TRY IT =
In the data that follows, how many lines contain the word "mini"? Give only that number.

........

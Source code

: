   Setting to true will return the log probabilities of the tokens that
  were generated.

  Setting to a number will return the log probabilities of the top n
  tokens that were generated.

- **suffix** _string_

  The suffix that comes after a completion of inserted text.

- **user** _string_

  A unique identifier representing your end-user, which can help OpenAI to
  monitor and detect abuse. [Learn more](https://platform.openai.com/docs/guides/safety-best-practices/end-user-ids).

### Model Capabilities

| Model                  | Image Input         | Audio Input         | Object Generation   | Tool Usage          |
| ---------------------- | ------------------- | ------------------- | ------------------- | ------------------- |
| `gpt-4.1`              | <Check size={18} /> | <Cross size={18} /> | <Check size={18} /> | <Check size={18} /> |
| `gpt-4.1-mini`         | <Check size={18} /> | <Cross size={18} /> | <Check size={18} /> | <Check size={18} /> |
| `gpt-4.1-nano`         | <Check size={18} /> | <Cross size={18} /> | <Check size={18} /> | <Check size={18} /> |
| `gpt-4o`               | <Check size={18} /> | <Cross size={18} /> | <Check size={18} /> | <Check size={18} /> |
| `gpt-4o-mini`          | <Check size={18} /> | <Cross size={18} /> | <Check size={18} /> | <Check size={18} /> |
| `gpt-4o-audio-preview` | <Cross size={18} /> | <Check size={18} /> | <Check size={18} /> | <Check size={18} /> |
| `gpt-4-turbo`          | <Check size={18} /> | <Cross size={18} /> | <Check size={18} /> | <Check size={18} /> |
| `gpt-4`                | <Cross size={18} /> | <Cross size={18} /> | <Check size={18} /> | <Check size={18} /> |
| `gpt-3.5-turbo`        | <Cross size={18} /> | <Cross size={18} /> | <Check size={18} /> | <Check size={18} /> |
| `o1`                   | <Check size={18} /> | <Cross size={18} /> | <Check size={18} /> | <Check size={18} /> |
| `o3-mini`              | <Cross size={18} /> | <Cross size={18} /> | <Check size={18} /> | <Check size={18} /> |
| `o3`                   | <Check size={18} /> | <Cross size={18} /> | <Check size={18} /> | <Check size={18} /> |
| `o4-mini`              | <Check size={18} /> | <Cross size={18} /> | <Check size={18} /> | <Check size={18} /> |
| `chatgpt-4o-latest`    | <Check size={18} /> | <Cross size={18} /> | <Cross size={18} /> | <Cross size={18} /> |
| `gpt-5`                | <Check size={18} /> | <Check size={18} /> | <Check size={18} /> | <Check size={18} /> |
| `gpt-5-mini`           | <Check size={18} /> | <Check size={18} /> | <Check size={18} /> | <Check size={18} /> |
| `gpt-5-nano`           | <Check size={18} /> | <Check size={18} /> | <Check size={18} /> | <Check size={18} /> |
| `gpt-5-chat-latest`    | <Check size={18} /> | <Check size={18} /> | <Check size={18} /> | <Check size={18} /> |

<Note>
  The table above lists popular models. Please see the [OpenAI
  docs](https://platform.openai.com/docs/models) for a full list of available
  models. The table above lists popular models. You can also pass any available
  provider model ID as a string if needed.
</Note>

........

YOUR RESPONSE =
5